My Anime Shopping Tree & My Cold Prodigy Wife! -
Episode : 85
Chapter : 169
The loud, discordant crash of shattering porcelain ripped through the tense, rosemary-and-faintly-dung-scented air of Arch Duke Roy Ferrum’s study, a sound as shocking and out of place as a thunderclap in a library. Every head, already turned towards Lloyd after his father’s hushed, momentous revelation, now stared with renewed, almost horrified intensity.
Lloyd Ferrum stood frozen, his hand still hovering where the teacup had been, his face a mask of carefully controlled neutrality that did absolutely nothing to conceal the wild, screaming panic currently doing a frenetic tango with disbelief in his brain.
King Liam Bethelham? Here? Disguised? Interested in my soap? My soap?! The one made with cow fat and experimental lye in a dusty smokehouse? Is this a fever dream? Did one of those Galla Forest spores finally take root in my cerebellum and decide to stage an avant-garde theatrical production starring royalty and questionable hygiene products?
He could feel the heat rising in his cheeks, the sudden, prickling awareness of every eye in the room dissecting his clumsiness, his shock, his very existence. The King of Bethelham. The man who had praised his “cleansing elixir” and “ingenious dispensing contraption” with such charming, almost conspiratorial enthusiasm, was not just some interested nobleman with a penchant for rosemary and a surprisingly astute understanding of market potential. He was Liam. Freaking. Bethelham. Ruler of a neighboring, often rival, kingdom.
Roy Ferrum’s gaze flickered towards the shattered remains of the teacup, then back to Lloyd, his expression unreadable, though a muscle twitched almost imperceptibly in his jaw. It might have been annoyance at the destruction of ducal crockery, or perhaps a flicker of understanding at his son’s rather dramatic reaction to having a monarch casually dropped into conversation. Probably both.

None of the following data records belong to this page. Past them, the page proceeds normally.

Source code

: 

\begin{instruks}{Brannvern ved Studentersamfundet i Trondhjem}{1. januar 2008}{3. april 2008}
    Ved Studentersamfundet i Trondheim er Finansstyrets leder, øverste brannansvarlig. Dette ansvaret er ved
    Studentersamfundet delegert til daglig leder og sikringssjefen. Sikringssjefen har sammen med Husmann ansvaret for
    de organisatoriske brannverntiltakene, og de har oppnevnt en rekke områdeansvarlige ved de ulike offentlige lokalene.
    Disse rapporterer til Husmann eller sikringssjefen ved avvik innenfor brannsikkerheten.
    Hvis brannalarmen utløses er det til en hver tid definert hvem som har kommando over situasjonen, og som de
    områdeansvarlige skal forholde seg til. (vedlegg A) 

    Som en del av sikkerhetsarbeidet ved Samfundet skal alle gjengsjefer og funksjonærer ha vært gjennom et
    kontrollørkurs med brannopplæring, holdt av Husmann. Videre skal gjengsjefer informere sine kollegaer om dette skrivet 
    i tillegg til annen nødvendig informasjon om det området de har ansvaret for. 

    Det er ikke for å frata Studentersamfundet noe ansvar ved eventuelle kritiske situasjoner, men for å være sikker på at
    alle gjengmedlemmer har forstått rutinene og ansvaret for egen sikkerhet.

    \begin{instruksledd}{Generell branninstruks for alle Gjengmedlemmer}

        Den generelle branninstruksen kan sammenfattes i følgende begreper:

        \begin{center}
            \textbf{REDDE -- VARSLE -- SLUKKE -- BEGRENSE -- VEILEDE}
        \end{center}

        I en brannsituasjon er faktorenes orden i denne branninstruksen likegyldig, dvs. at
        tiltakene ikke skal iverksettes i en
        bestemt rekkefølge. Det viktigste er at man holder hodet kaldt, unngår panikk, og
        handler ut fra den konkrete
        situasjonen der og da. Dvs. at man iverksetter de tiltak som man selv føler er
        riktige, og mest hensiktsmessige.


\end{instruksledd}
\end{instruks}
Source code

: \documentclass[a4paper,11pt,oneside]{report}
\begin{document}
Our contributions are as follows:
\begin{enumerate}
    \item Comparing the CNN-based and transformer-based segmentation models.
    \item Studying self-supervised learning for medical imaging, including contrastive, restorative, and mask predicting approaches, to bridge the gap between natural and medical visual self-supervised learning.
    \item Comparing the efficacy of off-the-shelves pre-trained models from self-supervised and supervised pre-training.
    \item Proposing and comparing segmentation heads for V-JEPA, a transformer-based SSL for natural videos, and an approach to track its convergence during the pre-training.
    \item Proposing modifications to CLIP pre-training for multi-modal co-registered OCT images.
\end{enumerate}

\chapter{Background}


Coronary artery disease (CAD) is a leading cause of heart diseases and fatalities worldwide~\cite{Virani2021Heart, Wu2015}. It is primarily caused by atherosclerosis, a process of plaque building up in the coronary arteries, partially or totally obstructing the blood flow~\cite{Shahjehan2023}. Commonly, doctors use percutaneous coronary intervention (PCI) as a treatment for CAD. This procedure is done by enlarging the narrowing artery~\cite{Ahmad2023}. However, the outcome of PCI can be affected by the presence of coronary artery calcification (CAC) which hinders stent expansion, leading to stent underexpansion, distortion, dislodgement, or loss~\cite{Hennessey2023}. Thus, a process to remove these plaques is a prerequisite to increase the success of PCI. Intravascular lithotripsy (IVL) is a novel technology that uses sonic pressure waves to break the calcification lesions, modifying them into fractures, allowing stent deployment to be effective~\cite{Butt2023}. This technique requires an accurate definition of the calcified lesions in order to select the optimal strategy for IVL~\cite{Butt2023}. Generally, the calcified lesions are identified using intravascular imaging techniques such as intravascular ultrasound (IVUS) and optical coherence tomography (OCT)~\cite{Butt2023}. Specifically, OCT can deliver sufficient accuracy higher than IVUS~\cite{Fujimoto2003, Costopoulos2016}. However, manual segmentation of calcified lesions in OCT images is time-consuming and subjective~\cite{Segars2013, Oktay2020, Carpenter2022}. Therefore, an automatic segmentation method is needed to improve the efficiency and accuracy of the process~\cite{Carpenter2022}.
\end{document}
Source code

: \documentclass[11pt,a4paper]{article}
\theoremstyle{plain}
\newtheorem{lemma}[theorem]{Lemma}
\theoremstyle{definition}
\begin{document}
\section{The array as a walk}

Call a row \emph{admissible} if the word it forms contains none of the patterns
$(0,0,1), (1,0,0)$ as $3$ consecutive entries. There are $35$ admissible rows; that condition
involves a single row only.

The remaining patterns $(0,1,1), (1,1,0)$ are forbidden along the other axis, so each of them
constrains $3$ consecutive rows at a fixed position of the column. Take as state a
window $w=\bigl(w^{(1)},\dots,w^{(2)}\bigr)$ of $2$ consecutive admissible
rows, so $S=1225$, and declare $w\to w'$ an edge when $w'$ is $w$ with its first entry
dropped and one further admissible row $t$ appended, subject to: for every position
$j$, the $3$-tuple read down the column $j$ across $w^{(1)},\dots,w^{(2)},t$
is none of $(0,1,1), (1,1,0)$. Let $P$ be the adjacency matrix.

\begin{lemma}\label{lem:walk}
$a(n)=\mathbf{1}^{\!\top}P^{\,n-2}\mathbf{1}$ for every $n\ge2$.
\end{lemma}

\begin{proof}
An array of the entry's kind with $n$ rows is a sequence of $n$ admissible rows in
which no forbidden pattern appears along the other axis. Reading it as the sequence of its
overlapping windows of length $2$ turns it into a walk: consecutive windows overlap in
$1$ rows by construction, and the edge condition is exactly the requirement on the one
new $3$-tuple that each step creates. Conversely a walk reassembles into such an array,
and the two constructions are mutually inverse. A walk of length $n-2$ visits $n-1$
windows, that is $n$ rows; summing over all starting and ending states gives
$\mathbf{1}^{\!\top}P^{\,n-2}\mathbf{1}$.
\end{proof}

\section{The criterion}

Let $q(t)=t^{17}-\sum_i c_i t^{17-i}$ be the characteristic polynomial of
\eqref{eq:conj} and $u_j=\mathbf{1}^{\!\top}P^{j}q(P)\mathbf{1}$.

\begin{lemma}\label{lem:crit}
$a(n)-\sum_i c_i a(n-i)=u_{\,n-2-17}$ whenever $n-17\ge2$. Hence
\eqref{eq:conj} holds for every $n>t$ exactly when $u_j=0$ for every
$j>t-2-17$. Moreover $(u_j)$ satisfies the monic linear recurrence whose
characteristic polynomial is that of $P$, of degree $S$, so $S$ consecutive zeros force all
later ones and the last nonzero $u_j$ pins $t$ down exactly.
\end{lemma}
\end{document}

Lloyd’s internal monologue was now a high-pitched, continuous scream. Okay, okay, deep breaths. Don't hyperventilate in front of royalty. Even disguised royalty. Especially disguised royalty who just complimented your soap. Must maintain composure. Must not look like a gibbering imbecile who just discovered the sky is made of cheese. Or, you know, that the random rich guy is actually the King.
"My apologies, Father," Lloyd managed, his voice impressively steady despite the internal chaos. He bent down with what he hoped was dignified grace, though he felt about as graceful as a startled hippopotamus on roller skates, and began to gather the larger shards of porcelain. "Clumsy of me. The… the news was rather… unexpected."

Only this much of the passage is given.